Was also ist in Wahrheit gemeint? Die Horizontale, um die es geht, ist eine 100 Kilometer Wanderung um die Fichte-Schiller-Hegel-Stadt Jena. Ich verdanke diese neue Herausforderung meiner Lauffreundin Anita, die selbst bereits mehrfach die Horizontale gefinisht hat (in jeweils deutlich unter 20 Stunden). 24 Stunden stehen für die Bewältigung der Ehrfurcht und noch mehr Furcht einflößenden Strecke zur Verfügung.

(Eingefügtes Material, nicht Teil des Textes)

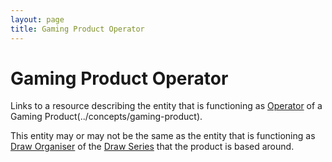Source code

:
 ```yaml
---
layout: page
title: Gaming Product Operator
---
```


# Gaming Product Operator

Links to a resource describing the entity that is functioning as [Operator](../concepts/operator) of a Gaming Product(../concepts/gaming-product).

This entity may or may not be the same as the entity that is functioning as [Draw Organiser](../concepts/draw-organiser) of the [Draw Series](../concepts/draw-series) that the product is based around.
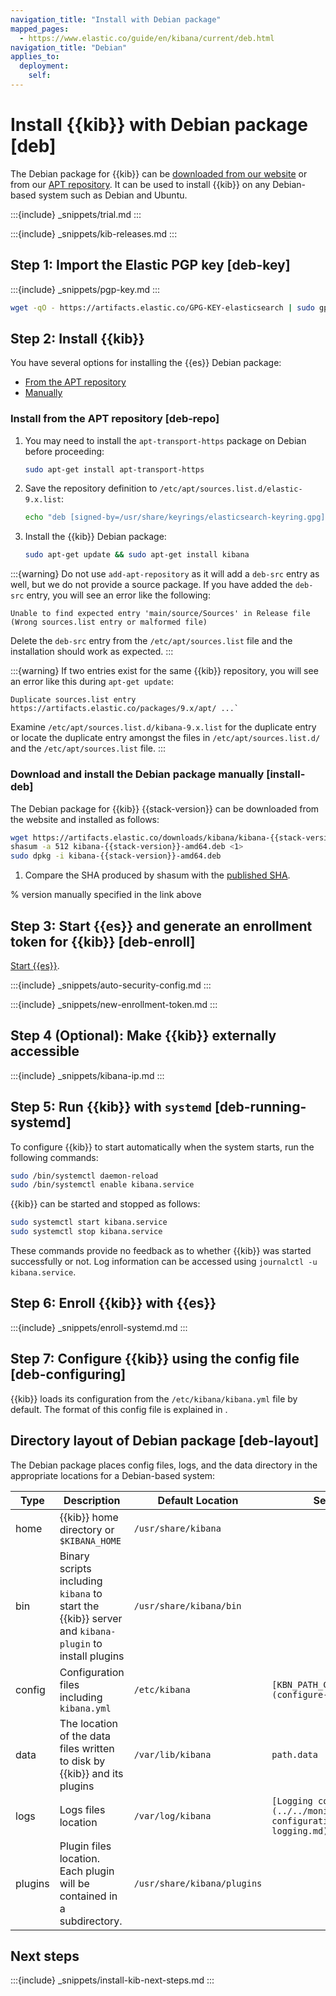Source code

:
 ```yaml
---
navigation_title: "Install with Debian package"
mapped_pages:
  - https://www.elastic.co/guide/en/kibana/current/deb.html
navigation_title: "Debian"
applies_to:
  deployment:
    self:
---
```




# Install {{kib}} with Debian package [deb]


The Debian package for {{kib}} can be [downloaded from our website](#install-deb) or from our [APT repository](#deb-repo). It can be used to install {{kib}} on any Debian-based system such as Debian and Ubuntu.

:::{include} _snippets/trial.md
:::

:::{include} _snippets/kib-releases.md
:::

## Step 1: Import the Elastic PGP key [deb-key]

:::{include} _snippets/pgp-key.md
:::

```sh
wget -qO - https://artifacts.elastic.co/GPG-KEY-elasticsearch | sudo gpg --dearmor -o /usr/share/keyrings/elasticsearch-keyring.gpg
```

## Step 2: Install {{kib}}

You have several options for installing the {{es}} Debian package:

* [From the APT repository](#deb-repo)
* [Manually](#install-deb)

### Install from the APT repository [deb-repo]

1. You may need to install the `apt-transport-https` package on Debian before proceeding:

    ```sh
    sudo apt-get install apt-transport-https
    ```

2. Save the repository definition to `/etc/apt/sources.list.d/elastic-9.x.list`:

    ```sh
    echo "deb [signed-by=/usr/share/keyrings/elasticsearch-keyring.gpg] https://artifacts.elastic.co/packages/9.x/apt stable main" | sudo tee /etc/apt/sources.list.d/elastic-9.x.list
    ```

3. Install the {{kib}} Debian package:

    ```sh
    sudo apt-get update && sudo apt-get install kibana
    ```

:::{warning}
Do not use `add-apt-repository` as it will add a `deb-src` entry as well, but we do not provide a source package. If you have added the `deb-src` entry, you will see an error like the following:

```
Unable to find expected entry 'main/source/Sources' in Release file
(Wrong sources.list entry or malformed file)
```

Delete the `deb-src` entry from the `/etc/apt/sources.list` file and the installation should work as expected.
:::

:::{warning}
If two entries exist for the same {{kib}} repository, you will see an error like this during `apt-get update`:

```
Duplicate sources.list entry https://artifacts.elastic.co/packages/9.x/apt/ ...`
```

Examine `/etc/apt/sources.list.d/kibana-9.x.list` for the duplicate entry or locate the duplicate entry amongst the files in `/etc/apt/sources.list.d/` and the `/etc/apt/sources.list` file.
:::

### Download and install the Debian package manually [install-deb]

The Debian package for {{kib}} {{stack-version}} can be downloaded from the website and installed as follows:

```sh subs=true
wget https://artifacts.elastic.co/downloads/kibana/kibana-{{stack-version}}-amd64.deb
shasum -a 512 kibana-{{stack-version}}-amd64.deb <1>
sudo dpkg -i kibana-{{stack-version}}-amd64.deb
```

1. 	Compare the SHA produced by shasum with the [published SHA](https://artifacts.elastic.co/downloads/kibana/kibana-9.0.0-amd64.deb.sha512).

% version manually specified in the link above

## Step 3: Start {{es}} and generate an enrollment token for {{kib}} [deb-enroll]

[Start {{es}}](/deploy-manage/maintenance/start-stop-services/start-stop-elasticsearch.md).

:::{include} _snippets/auto-security-config.md
:::

:::{include} _snippets/new-enrollment-token.md
:::

## Step 4 (Optional): Make {{kib}} externally accessible

:::{include} _snippets/kibana-ip.md
:::

## Step 5: Run {{kib}} with `systemd` [deb-running-systemd]

To configure {{kib}} to start automatically when the system starts, run the following commands:

```sh
sudo /bin/systemctl daemon-reload
sudo /bin/systemctl enable kibana.service
```

{{kib}} can be started and stopped as follows:

```sh
sudo systemctl start kibana.service
sudo systemctl stop kibana.service
```

These commands provide no feedback as to whether {{kib}} was started successfully or not. Log information can be accessed using `journalctl -u kibana.service`.


## Step 6: Enroll {{kib}} with {{es}}

:::{include} _snippets/enroll-systemd.md
:::

## Step 7: Configure {{kib}} using the config file [deb-configuring]

{{kib}} loads its configuration from the `/etc/kibana/kibana.yml` file by default.  The format of this config file is explained in [](configure-kibana.md).

## Directory layout of Debian package [deb-layout]

The Debian package places config files, logs, and the data directory in the appropriate locations for a Debian-based system:

| Type | Description | Default Location | Setting |
| --- | --- | --- | --- |
| home | {{kib}} home directory or `$KIBANA_HOME` | `/usr/share/kibana` |  |
| bin | Binary scripts including `kibana` to start the {{kib}} server    and `kibana-plugin` to install plugins | `/usr/share/kibana/bin` |  |
| config | Configuration files including `kibana.yml` | `/etc/kibana` | `[KBN_PATH_CONF](configure-kibana.md)` |
| data | The location of the data files written to disk by {{kib}} and its plugins | `/var/lib/kibana` | `path.data` |
| logs | Logs files location | `/var/log/kibana` | `[Logging configuration](../../monitor/logging-configuration/kibana-logging.md)` |
| plugins | Plugin files location. Each plugin will be contained in a subdirectory. | `/usr/share/kibana/plugins` |  |

## Next steps

:::{include} _snippets/install-kib-next-steps.md
:::
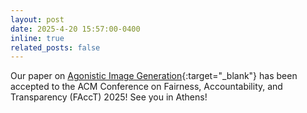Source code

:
 ```yaml
---
layout: post
date: 2025-4-20 15:57:00-0400
inline: true
related_posts: false
---
```


Our paper on [Agonistic Image Generation](https://arxiv.org/abs/2502.15242){:target="_blank"} has been accepted to the ACM Conference on Fairness, Accountability, and Transparency (FAccT) 2025! See you in Athens!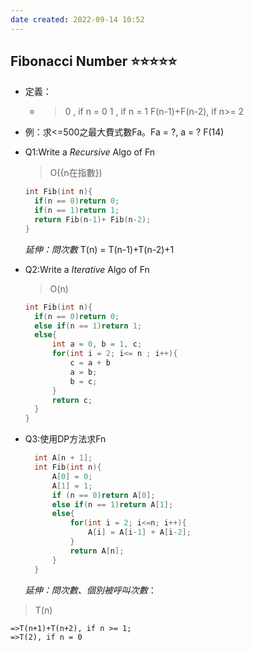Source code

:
 ```yaml
---
date created: 2022-09-14 10:52
---
```


## Fibonacci Number ⭐️⭐️⭐️⭐️⭐️

- 定義：
  - > 0 , if n = 0
    1 , if n = 1
    F(n-1)+F(n-2), if n>= 2

- 例：求<=500之最大費式數Fa。Fa = ?, a = ?
  F(14)

- Q1:Write a _Recursive_ Algo of  Fn

  > O({n在指數})

  ```C
  int Fib(int n){
  	if(n == 0)return 0;
  	if(n == 1)return 1;
  	return Fib(n-1)+ Fib(n-2);
  }
  ```

  _延伸：問次數_
  T(n) = T(n-1)+T(n-2)+1

- Q2:Write a _Iterative_ Algo of Fn
  > O(n)
  ```C
  int Fib(int n){
  	if(n == 0)return 0;
  	else if(n == 1)return 1;
  	else{
  		int a = 0, b = 1, c;
  		for(int i = 2; i<= n ; i++){
  			c = a + b
  			a = b;
  			b = c;
  		}
  		return c;
  	}
  }
  ```

- Q3:使用DP方法求Fn

  ```C
  	int A[n + 1];
  	int Fib(int n){
  		A[0] = 0;
  		A[1] = 1;
  		if (n == 0)return A[0];
  		else if(n == 1)return A[1];
  		else{
  			for(int i = 2; i<=n; i++){
  				A[i] = A[i-1] + A[i-2];
  			}
  			return A[n];
  		}
  	} 
  ```

  _延伸：問次數、個別被呼叫次數_：

> T(n)

```
=>T(n+1)+T(n+2), if n >= 1;
=>T(2), if n = 0
```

Da ich die erste Berührung mit derlei ultramäßigen Distanzen – sei es im Wander- oder im Laufschritt – als eine erste Vorbereitung auf die lange Nacht von Biel betrachte (zu der ich mich ebenfalls mit Anita in jetzt noch knapp 15 Jahren verabredet habe) betrachte, hatte ich nicht lange gezögert. Mit etwas Glück und getreu dem Motto : Morgenstund fängt den Wurm, gelang es mir, einen der schnell vergebenen 1000 Startplätze zu ergattern.

Da man nicht alle Tage vom Läufer zum Wanderer (vorübergehend) sich wandelt, werde ich auch von der Vorbereitung und Durchführung der Horizontale – Rund um Jena zu berichten wissen.

Knapp 100 Kilometer Wandertraining liegen seit dem Start am 07. April hinter mir. Was dabei anders als beim Laufen läuft, welches Equipment notgedrungen mit an den Start muss (NEIN – ICH NORDIC WALKE NICHT auch wenns vielleicht so aussieht…) und wie man sich fühlt, wenn man als langsamer Läufer die Langsamkeit neu entdeckt, davon in Kürze mehr.